А тут еще, читая Постановление ЦК ВКП(б) в кабинете т. Елисеева, он достал из портфеля яблоко, обтер его вполне свежим носовым платком и, увидев устремленный на него почти перепуганный взгляд т. Елисеева, пояснил: «Не успел позавтракать…»
А Елисеев еще хотел его спросить, почему он не в партии, но, увидев, как тот, не прекращая чтения, полез в портфель, достал яблоко и стал грызть, понял, что спрашивать его не будет.
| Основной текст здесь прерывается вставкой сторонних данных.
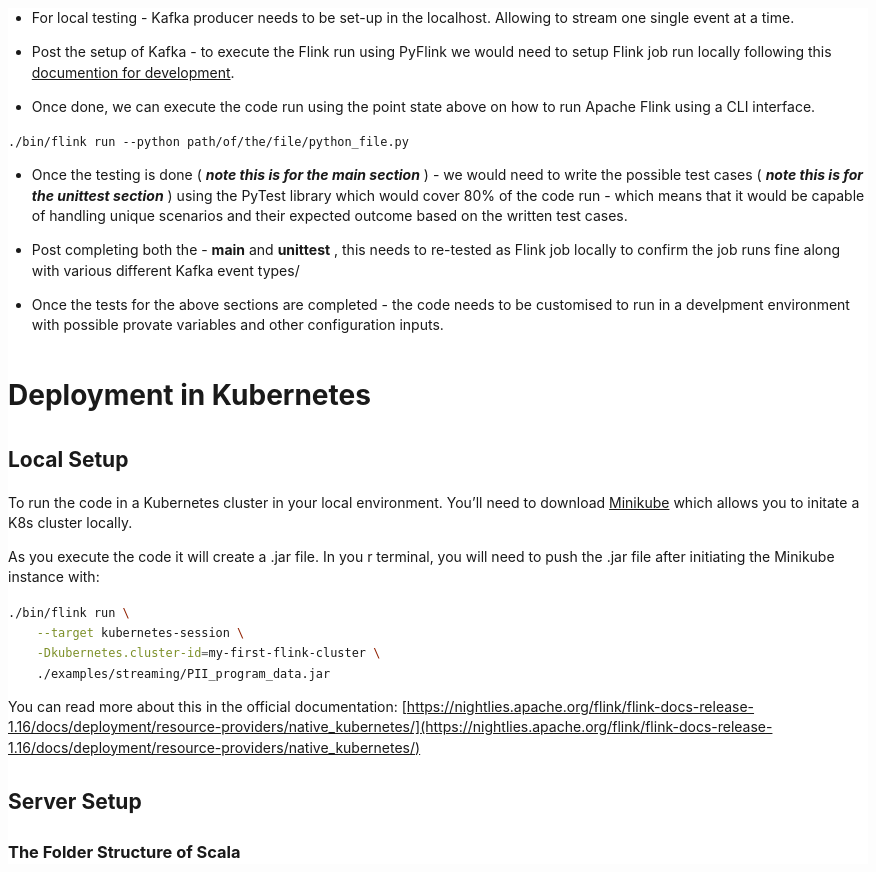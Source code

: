 
* For local testing - Kafka producer needs to be set-up in the localhost. Allowing to stream one single event at a time. 


* Post the setup of Kafka - to execute the Flink run using PyFlink we would need to setup Flink job run locally following this [documention for development](https://nightlies.apache.org/flink/flink-docs-release-1.16/docs/flinkdev/building/#build-pyflink).


* Once done, we can execute the code run using the point state above on how to run Apache Flink using a CLI interface.


```text
./bin/flink run --python path/of/the/file/python_file.py
```

* Once the testing is done ( **_note this is for the main section_** ) - we would need to write the possible test cases ( **_note this is for the unittest section_** ) using the PyTest library which would cover 80% of the code run - which means that it would be capable of handling unique scenarios and their expected outcome based on the written test cases. 


* Post completing both the -  **main**  and  **unittest** , this needs to re-tested as Flink job locally to confirm the  job runs fine along with various different Kafka event types/ 


* Once the tests for the above sections are completed - the code needs to be customised to run in a develpment environment with possible provate variables and other configuration inputs. 




# Deployment in Kubernetes 

## Local Setup
To run the code in a Kubernetes cluster in your local environment. You’ll need to download [Minikube](https://minikube.sigs.k8s.io/docs/start/) which allows you to initate a K8s cluster locally. 

As you execute the code it will create a .jar file. In you r terminal, you will need to push the .jar file after initiating the Minikube instance with:


```bash
./bin/flink run \
    --target kubernetes-session \
    -Dkubernetes.cluster-id=my-first-flink-cluster \
    ./examples/streaming/PII_program_data.jar
```
You can read more about this in the official documentation: [https://nightlies.apache.org/flink/flink-docs-release-1.16/docs/deployment/resource-providers/native_kubernetes/](https://nightlies.apache.org/flink/flink-docs-release-1.16/docs/deployment/resource-providers/native_kubernetes/)


## Server Setup

### The Folder Structure of Scala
Прочитав Постановление два раза, Алексей Кириллович тут же прикинул, как извлечь из документа, где первая часть традиционно противоречила второй, максимум благ для едва не затоптанных на «путях колхозного строительства» саамов. Пусть и в несколько сокращенном и смягченном виде, но материалы, подготовленные Алдымовым, вошли в доклад присланного из Ленинграда нового первого секретаря Окружкома Абрама Израилевича Абрамова. О том, что его материал пригодился, Алексей Кириллович узнал из опубликованного в «Полярной правде» отчета о партконференции, сам он, как человек беспартийный, на конференцию приглашен не был….
Работа, с ясно осязаемой пользой для людей, что еще нужно для счастья?
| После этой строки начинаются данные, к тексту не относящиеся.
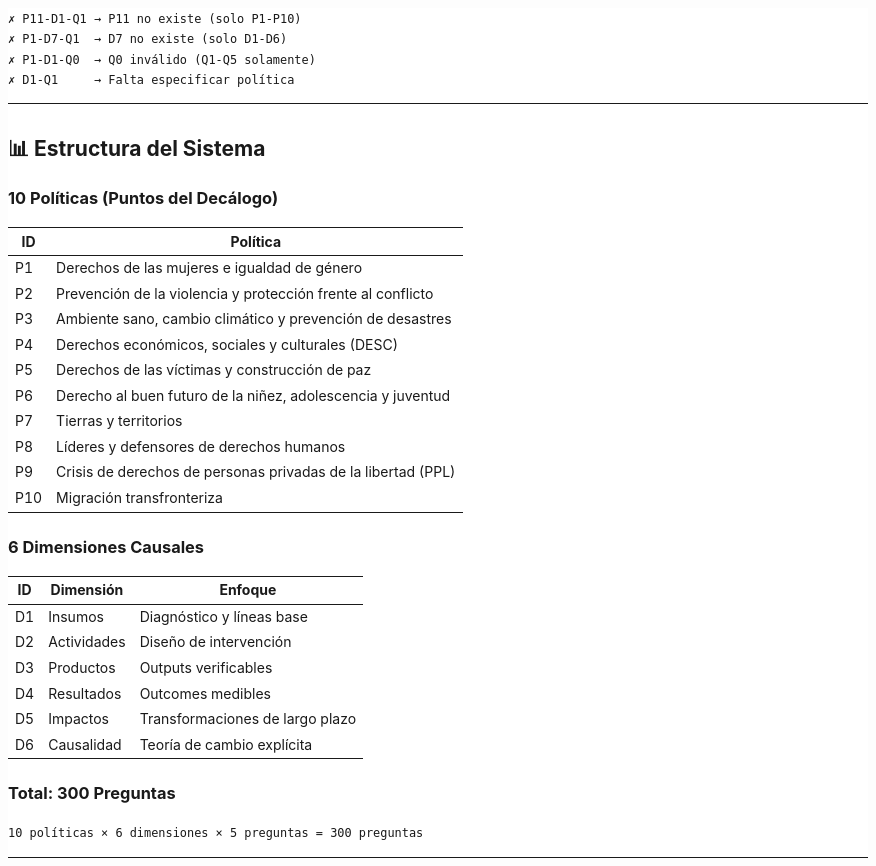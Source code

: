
 ```
✗ P11-D1-Q1 → P11 no existe (solo P1-P10)
✗ P1-D7-Q1  → D7 no existe (solo D1-D6)
✗ P1-D1-Q0  → Q0 inválido (Q1-Q5 solamente)
✗ D1-Q1     → Falta especificar política
```

---

## 📊 Estructura del Sistema

### 10 Políticas (Puntos del Decálogo)

| ID | Política |
|----|----------|
| P1 | Derechos de las mujeres e igualdad de género |
| P2 | Prevención de la violencia y protección frente al conflicto |
| P3 | Ambiente sano, cambio climático y prevención de desastres |
| P4 | Derechos económicos, sociales y culturales (DESC) |
| P5 | Derechos de las víctimas y construcción de paz |
| P6 | Derecho al buen futuro de la niñez, adolescencia y juventud |
| P7 | Tierras y territorios |
| P8 | Líderes y defensores de derechos humanos |
| P9 | Crisis de derechos de personas privadas de la libertad (PPL) |
| P10 | Migración transfronteriza |

### 6 Dimensiones Causales

| ID | Dimensión | Enfoque |
|----|-----------|---------|
| D1 | Insumos | Diagnóstico y líneas base |
| D2 | Actividades | Diseño de intervención |
| D3 | Productos | Outputs verificables |
| D4 | Resultados | Outcomes medibles |
| D5 | Impactos | Transformaciones de largo plazo |
| D6 | Causalidad | Teoría de cambio explícita |

### Total: 300 Preguntas

```
10 políticas × 6 dimensiones × 5 preguntas = 300 preguntas
```

---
А еще Алексею Кирилловичу, чтобы почувствовать себя счастливым, было достаточно услышать и записать наивную и трогательную сказку, хотя бы о «Семилетнем стрелке из лука», о колдуне Леушк-Кетьке.
Но особенно по душе ему пришлись обитатели и хранители заполярных недр, голенький саамский гном Чахколи с семейством, таким же голеньким. Все народы украшают своих героев, наделяют нечеловеческой силой, а уж если красавица, так чтобы еще и во лбу звезда горела. У греков герои и боги ходили в неглиже, но там как-никак другие условия, всегда тепло, а чаще жарко, а здесь, на Севере, в заполярной стуже – герой голенький… Так он и кочевал из уст в уста, от поколения к поколению, не мерянное число столетий, и никто его не приодел. Алексей Кириллович мог вглядываться, вдумываться в эту сказку долгими ледяными дорогами в санях, запряженных оленями, летом на лодочных путях, так же долго, как саам мог петь песню о Мандяш-олене. Для Алдымова всякая сказка была колодцем, в который можно смотреть и смотреть, чтобы, в конце концов, увидеть, наверное, себя, но не свою физиономию, а свою суть и предназначение. Голенький Чахколи, бескорыстный и щедрый, не стяжавший ни себе, ни своей семейке даже тоборков, благодетель саамов, предупреждал, однако, что его богатства не беспредельны. И эти предостережения Алдымов на должности Председателя Губплана помнил и, в меру возможного, ими руководствовался, не прибегая, разумеется, к авторитету своего тайного советчика.
По душе ему пришлось и знакомство с людьми, не знающими ни вражды, ни зависти, ни злобы. И приезжавшие в Мурманск из тундры саамы знали, что, кроме Дома оленевода, у них есть дом и на улице Красной в поселке Колонистов.
Что еще нужно для счастья?
Алексею Кирилловичу – Серафима Прокофьевна Глицинская, по второму мужу Алдымова. Без нее ему едва ли довелось узнать, что такое счастье в его непредсказуемой полноте.
Акушерка мурманской горбольницы и уполномоченный Комитета Севера при ВЦИК по Мурманскому краю, служивший в 1924 году председателем Губплана, встретились 1 мая на праздничном митинге, на площади Ленина. С тех пор и не расставались. Ко дню исчезновения Серафимы Прокофьевны сынишке, названному от восторга немолодых родителей Светозаром, этому живому воплощению их счастья, уже исполнилось двенадцать.